- To do
Nothing but the pictures should be dropped when the records are transcribed word for word.

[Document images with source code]
************

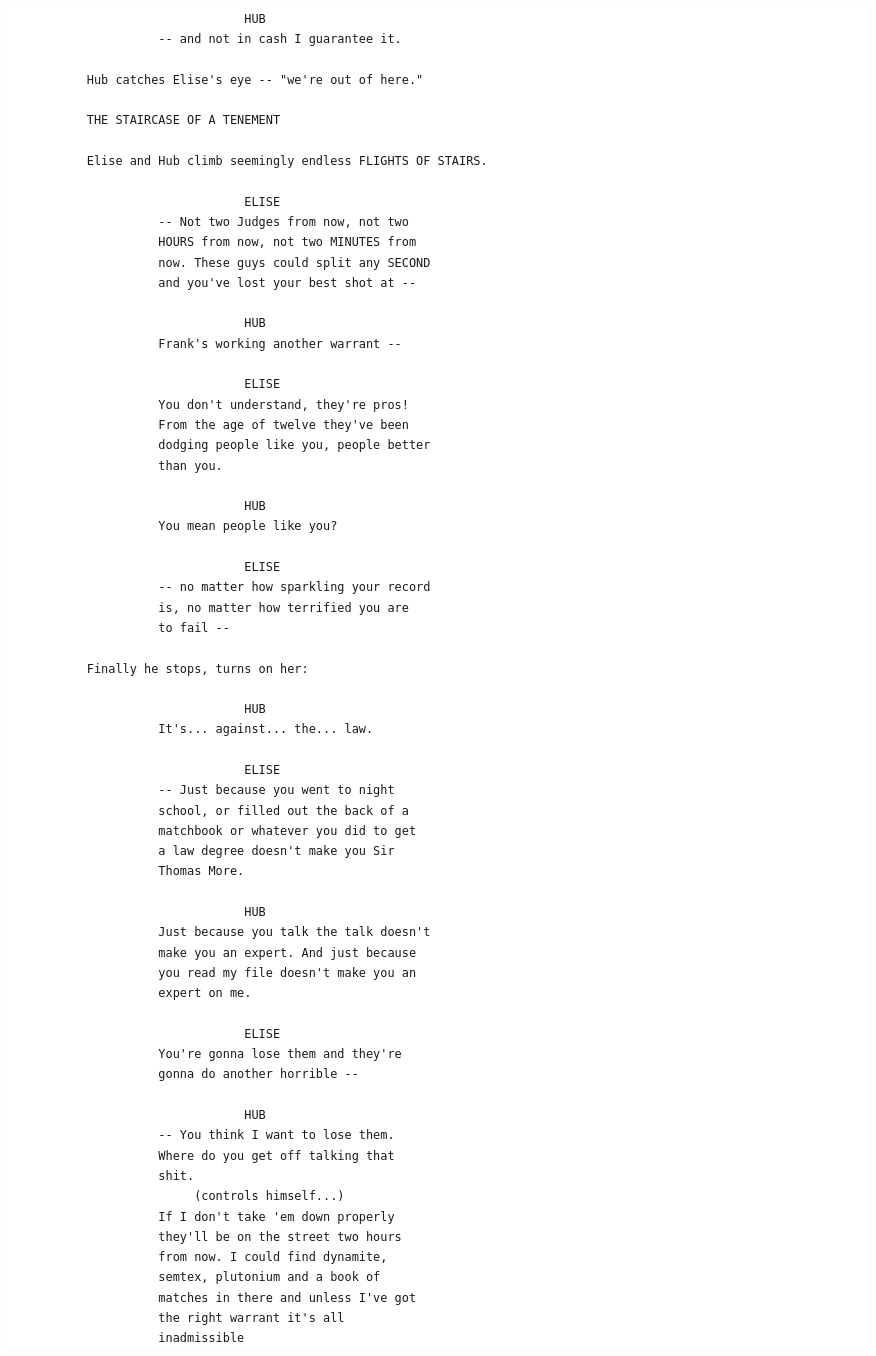                                      HUB
                         -- and not in cash I guarantee it.

               Hub catches Elise's eye -- "we're out of here."

               THE STAIRCASE OF A TENEMENT

               Elise and Hub climb seemingly endless FLIGHTS OF STAIRS.

                                     ELISE
                         -- Not two Judges from now, not two 
                         HOURS from now, not two MINUTES from 
                         now. These guys could split any SECOND 
                         and you've lost your best shot at --

                                     HUB
                         Frank's working another warrant --

                                     ELISE
                         You don't understand, they're pros! 
                         From the age of twelve they've been 
                         dodging people like you, people better 
                         than you.

                                     HUB
                         You mean people like you?

                                     ELISE
                         -- no matter how sparkling your record 
                         is, no matter how terrified you are 
                         to fail --

               Finally he stops, turns on her:

                                     HUB
                         It's... against... the... law.

                                     ELISE
                         -- Just because you went to night 
                         school, or filled out the back of a 
                         matchbook or whatever you did to get 
                         a law degree doesn't make you Sir 
                         Thomas More.

                                     HUB
                         Just because you talk the talk doesn't 
                         make you an expert. And just because 
                         you read my file doesn't make you an 
                         expert on me.

                                     ELISE
                         You're gonna lose them and they're 
                         gonna do another horrible --

                                     HUB
                         -- You think I want to lose them. 
                         Where do you get off talking that 
                         shit.
                              (controls himself...)
                         If I don't take 'em down properly 
                         they'll be on the street two hours 
                         from now. I could find dynamite, 
                         semtex, plutonium and a book of 
                         matches in there and unless I've got 
                         the right warrant it's all 
                         inadmissible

************

- Exercise output
                                      HUB
                         -- and not in cash I guarantee it.

               Hub catches Elise's eye -- "we're out of here."

               THE STAIRCASE OF A TENEMENT

               Elise and Hub climb seemingly endless FLIGHTS OF STAIRS.

                                     ELISE
                         -- Not two Judges from now, not two 
                         HOURS from now, not two MINUTES from 
                         now. These guys could split any SECOND 
                         and you've lost your best shot at --

                                     HUB
                         Frank's working another warrant --

                                     ELISE
                         You don't understand, they're pros! 
                         From the age of twelve they've been 
                         dodging people like you, people better 
                         than you.

                                     HUB
                         You mean people like you?

                                     ELISE
                         -- no matter how sparkling your record 
                         is, no matter how terrified you are 
                         to fail --

               Finally he stops, turns on her:

                                     HUB
                         It's... against... the... law.

                                     ELISE
                         -- Just because you went to night 
                         school, or filled out the back of a 
                         matchbook or whatever you did to get 
                         a law degree doesn't make you Sir 
                         Thomas More.

                                     HUB
                         Just because you talk the talk doesn't 
                         make you an expert. And just because 
                         you read my file doesn't make you an 
                         expert on me.

                                     ELISE
                         You're gonna lose them and they're 
                         gonna do another horrible --

                                     HUB
                         -- You think I want to lose them. 
                         Where do you get off talking that 
                         shit.
                              (controls himself...)
                         If I don't take 'em down properly 
                         they'll be on the street two hours 
                         from now. I could find dynamite, 
                         semtex, plutonium and a book of 
                         matches in there and unless I've got 
                         the right warrant it's all 
                         inadmissible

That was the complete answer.